## Task item
What is the number of lines in the records below holding the string "text"? Reply with it and nothing else.

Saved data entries
____________

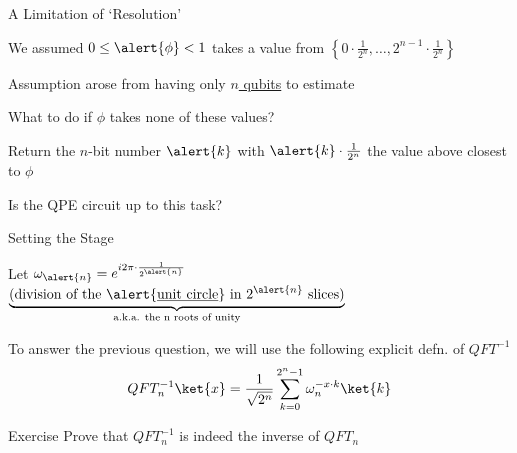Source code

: \documentclass{beamer}
\begin{document}
\begin{frame}{A Limitation of `Resolution'}

        We assumed $0 \leq \alert{\phi} < 1$ takes a value from $\left \{
        0 \cdot \frac{1}{2^n}, \dots, 2^{n-1} \cdot
        \frac{1}{2^n} \right \}$

        Assumption arose from having only \alert{\underline{$n$ qubits}}
        to estimate 

        What to do if $\phi$ takes none of these values?

        \pause
        Return the $n$-bit number $\alert{k}$ with $\alert{k} \cdot
        \frac{1}{2^n}$ the value above \alert{closest} to $\phi$

        \pause
        Is the QPE circuit up to this task?
\end{frame}

\begin{frame}{Setting the Stage}

        Let $\omega_{\alert{n}} = e^{i 2 \pi \cdot \frac{1}{2^{\alert{n}}}}$
        $\underbrace{\text{(division of the \alert{\underline{unit circle}} in
        $2^{\alert{n}}$ slices)}}_{\text{a.k.a. the n roots of unity}}$

        \vspace{0.3cm}
        To answer the previous question, we will use the following explicit
        defn. of $QFT^{-1}$
        \[
                QFT^{-1}_n \ket{x} = 
                \frac{1}{\sqrt{2^n}} \sum_{k = 0}^{2^n -1}
                \omega_n^{-x \cdot k} \ket{k}
        \]

        \pause
        \begin{block}{Exercise}
                Prove that $QFT^{-1}_n$ is indeed the inverse
                of $QFT_n$
        \end{block}
\end{frame} 
\end{document}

____________

## Result of this task
2